Observation of Non-Hermitian Spectral Deformation in Complex Momentum Space
Mu Yang, Yue Li, Mingtao Xu, Wei Yi, Jin-Shi Xu, Chuan-Feng Li, Guang-Can Guo
TL;DR
This work demonstrates the experimental observation of non-Hermitian spectral deformation in complex momentum space by engineering a non-Hermitian SSH-like lattice with long-range couplings in a synthetic OAM dimension inside a degenerate optical cavity. The authors encode complex momentum via $K=k-i\mu$ with $\beta=e^{-iK}$ and perform complex-momentum–resolved spectroscopy using a phase-only SLM to project onto left non-Bloch states, enabling direct mapping of $E_s(\beta)$ as $\mu$ varies.

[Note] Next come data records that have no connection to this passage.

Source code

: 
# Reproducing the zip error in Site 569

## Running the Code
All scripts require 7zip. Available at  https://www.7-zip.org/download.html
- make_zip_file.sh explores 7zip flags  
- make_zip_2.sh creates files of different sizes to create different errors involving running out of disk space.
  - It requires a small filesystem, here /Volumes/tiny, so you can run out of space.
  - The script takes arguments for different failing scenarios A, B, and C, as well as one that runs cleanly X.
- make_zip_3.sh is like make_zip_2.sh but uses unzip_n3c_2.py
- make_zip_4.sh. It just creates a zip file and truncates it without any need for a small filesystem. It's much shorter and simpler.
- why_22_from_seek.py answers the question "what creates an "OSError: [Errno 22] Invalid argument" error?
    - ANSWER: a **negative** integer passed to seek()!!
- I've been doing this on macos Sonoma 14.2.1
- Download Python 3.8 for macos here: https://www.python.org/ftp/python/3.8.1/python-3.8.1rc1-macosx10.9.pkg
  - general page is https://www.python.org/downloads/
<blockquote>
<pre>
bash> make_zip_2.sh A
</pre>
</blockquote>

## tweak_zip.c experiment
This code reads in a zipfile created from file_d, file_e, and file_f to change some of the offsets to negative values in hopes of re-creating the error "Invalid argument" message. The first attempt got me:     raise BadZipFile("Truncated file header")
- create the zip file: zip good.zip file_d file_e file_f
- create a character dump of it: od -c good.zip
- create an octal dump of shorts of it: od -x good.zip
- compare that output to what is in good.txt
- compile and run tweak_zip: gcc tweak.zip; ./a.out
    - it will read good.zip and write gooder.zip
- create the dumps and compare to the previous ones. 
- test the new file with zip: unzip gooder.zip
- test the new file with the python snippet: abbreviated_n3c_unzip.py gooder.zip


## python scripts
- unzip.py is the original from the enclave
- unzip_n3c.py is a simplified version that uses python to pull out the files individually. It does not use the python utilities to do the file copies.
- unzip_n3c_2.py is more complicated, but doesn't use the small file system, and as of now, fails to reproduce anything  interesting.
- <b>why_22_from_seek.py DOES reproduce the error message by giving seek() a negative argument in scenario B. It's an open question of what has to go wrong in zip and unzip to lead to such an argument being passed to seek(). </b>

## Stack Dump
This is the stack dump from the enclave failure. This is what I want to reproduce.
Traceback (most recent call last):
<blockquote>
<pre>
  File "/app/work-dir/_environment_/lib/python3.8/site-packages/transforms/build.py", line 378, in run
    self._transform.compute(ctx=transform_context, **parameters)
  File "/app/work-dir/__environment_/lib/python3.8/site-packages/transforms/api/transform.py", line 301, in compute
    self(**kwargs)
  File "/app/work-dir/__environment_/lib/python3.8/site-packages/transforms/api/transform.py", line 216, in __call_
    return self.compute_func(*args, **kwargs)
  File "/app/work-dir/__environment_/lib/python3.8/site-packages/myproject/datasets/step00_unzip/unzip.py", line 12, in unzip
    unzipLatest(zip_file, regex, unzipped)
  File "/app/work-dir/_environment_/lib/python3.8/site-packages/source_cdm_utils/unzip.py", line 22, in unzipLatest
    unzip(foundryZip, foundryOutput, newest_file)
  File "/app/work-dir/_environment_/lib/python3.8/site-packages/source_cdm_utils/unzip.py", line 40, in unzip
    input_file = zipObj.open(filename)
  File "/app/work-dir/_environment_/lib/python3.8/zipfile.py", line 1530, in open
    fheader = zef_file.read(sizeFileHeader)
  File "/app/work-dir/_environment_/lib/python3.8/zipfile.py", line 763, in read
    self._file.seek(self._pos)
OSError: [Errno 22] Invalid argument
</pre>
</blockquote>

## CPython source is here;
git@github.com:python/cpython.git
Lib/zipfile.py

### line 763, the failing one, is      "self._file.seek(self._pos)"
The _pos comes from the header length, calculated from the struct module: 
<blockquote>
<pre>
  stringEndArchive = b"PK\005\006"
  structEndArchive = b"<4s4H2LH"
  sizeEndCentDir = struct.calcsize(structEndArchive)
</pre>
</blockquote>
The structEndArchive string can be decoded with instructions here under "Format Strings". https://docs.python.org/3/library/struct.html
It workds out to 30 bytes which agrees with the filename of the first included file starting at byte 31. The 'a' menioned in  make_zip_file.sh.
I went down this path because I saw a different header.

They extract open-boundary spectra, GBZ via $\mu_{GBZ}$, exceptional points, and the Ronkin-function landscape, validating the non-Bloch band theory and its spectral geometry. The results establish a versatile photonic platform for probing non-Hermitian physics in complex momentum space and point to extensions to higher-dimensional Amoeba formulations and generalized Brillouin zones. The work provides a direct experimental bridge between spectral deformation, GBZ topology, and non-Bloch invariants with potential broad impact on non-Hermitian quantum systems.
Abstract
Open systems feature a variety of phenomena that arise from non-Hermitian physics. Recent theoretical studies have offered much insights into these phenomena through the non-Bloch band theory, though many of the theory's key features are experimentally elusive. For instance, the correspondence between complex momenta and non-Hermitian bands, while central to non-Bloch band theory, has so far defied direct experimental observation. Here we experimentally study the non-Hermitian spectral deformation in complex-momentum space, by implementing a non-Hermitian lattice with long-range couplings in the synthetic orbital-angular-momentum (OAM) dimension of photons inside a degenerate cavity. Encoding the complex momenta in the phase and amplitude modulations of the OAM modes, and devising a complex-momentum-resolved projective detection, we reconstruct the spectral deformation in momentum space, where the eigenspectrum on the complex plane morphs through distinct geometries. This enables us to experimentally extract key information of the system under the non-Bloch band theory, including exceptional points in the complex-momentum space, the open-boundary spectra, and the generalized Brillouin zone. Our work demonstrates a versatile platform for exploring non-Hermitian physics and non-Bloch band theory, and opens the avenue for direct experimental investigation of non-Bloch features in the complex-momentum space.